As disgusting as the idea of a European Super League is, Spurs fans found themselves wondering why our club wasn’t involved, when news of the negotiations broke last week. After all, if there’s money to be made from the potential venture, you’d think we’d be first in the queue.
Arsenal, Chelsea, Liverpool, Manchester City and Manchester United were all named as potential founder clubs, who would be exempt from relegation in the proposed league. Creating a competition without the key competitive edge of potential demotion is bad enough, but Tottenham supporters had a bigger reason than most to grumble at the news, having finished above all of these teams in recent seasons.
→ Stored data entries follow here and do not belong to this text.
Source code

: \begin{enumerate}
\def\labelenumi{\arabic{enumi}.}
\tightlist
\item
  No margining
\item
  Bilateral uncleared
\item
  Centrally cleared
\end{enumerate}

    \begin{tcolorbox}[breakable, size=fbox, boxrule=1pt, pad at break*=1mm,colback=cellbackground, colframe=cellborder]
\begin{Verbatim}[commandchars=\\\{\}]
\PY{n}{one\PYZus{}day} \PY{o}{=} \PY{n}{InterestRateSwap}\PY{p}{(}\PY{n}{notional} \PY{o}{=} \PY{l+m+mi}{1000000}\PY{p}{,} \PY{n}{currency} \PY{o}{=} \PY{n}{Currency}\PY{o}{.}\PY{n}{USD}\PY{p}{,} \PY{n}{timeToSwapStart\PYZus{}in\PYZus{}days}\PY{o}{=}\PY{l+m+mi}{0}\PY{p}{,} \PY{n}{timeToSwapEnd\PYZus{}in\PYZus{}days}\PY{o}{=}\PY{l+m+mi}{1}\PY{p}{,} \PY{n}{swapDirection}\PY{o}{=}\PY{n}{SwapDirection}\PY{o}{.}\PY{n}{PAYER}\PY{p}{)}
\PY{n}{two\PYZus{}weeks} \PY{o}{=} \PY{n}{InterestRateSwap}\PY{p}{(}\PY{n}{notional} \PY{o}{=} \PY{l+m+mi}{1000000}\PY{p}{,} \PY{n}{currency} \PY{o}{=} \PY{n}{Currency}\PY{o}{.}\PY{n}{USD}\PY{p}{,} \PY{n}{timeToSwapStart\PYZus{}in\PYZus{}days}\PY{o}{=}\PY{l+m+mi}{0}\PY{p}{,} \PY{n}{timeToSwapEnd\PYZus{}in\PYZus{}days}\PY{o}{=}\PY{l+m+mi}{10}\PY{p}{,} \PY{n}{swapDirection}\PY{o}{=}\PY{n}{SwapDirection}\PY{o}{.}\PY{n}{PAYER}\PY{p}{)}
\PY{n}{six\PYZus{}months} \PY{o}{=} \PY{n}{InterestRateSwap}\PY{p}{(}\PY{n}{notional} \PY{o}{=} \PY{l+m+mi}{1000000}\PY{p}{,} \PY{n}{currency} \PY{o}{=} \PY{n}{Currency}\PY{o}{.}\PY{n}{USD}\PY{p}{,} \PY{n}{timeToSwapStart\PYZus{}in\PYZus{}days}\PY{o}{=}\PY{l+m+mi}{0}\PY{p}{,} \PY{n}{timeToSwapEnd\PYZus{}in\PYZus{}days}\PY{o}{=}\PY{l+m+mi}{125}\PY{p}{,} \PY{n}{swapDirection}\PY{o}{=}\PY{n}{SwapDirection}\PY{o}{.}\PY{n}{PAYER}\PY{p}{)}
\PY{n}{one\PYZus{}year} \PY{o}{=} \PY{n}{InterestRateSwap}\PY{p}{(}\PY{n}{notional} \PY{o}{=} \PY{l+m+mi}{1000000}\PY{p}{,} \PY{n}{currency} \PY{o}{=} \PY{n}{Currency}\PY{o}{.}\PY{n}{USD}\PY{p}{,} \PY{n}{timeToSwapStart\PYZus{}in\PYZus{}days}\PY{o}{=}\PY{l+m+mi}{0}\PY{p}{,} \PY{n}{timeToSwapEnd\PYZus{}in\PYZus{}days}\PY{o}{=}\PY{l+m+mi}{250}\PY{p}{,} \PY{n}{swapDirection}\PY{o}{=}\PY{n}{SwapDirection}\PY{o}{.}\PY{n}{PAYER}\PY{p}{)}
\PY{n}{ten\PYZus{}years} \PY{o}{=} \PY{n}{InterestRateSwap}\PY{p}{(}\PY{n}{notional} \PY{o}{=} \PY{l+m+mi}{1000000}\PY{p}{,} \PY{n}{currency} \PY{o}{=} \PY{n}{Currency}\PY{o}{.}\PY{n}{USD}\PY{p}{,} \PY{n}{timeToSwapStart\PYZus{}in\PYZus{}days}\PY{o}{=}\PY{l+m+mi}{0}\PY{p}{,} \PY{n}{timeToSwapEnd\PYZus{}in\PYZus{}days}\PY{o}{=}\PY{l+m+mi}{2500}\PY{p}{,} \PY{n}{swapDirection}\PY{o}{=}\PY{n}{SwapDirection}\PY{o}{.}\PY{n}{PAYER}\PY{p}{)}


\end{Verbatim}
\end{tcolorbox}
Spurs and many other big clubs across Europe, were left on the sidelines, while clubs with less supporters such as Chelsea, Manchester City and PSG were busy at the negotiating table. Yet paying fans are of little interest to the organisers. What they value are global television audiences and they can be drawn to teams that they have never seen in the flesh, in an era when many young football fans follow specific players rather than clubs.
A report created by footballpredictions.net sheds some light on the work that Tottenham have to do to be considered part of Europe’s elite. Their real-time ranking of the social media followers of Premier League clubs, reveals how far behind Spurs are when it comes to attracting fans across the world.
The above screenshot shows the top ten Premier League clubs ranked by social media followers. Spurs are sixth, but are way behind fifth-placed Manchester City in all categories. You could put this purely down to City spending so much money to buy success, yet they have also invested relatively heavily to ensure that they are ahead of the game in social media.
Behind Tottenham are Leicester in seventh and their high position goes to show that the best way for any club to expand their fanbase, is by winning things. Leicester find themselves above Everton – a club that traditionally has more fans – by virtue of their popularity after winning the Premier League in 2015-16.
It’s a weird paradox. If European Super Leagues were decided by merit then Spurs (like it or loathe it) would be involved. Yet the fastest way to broaden to club’s appeal to TV audiences and advertisers, would appear to be to prove themselves by winning trophies. Don’t you just hate modern football?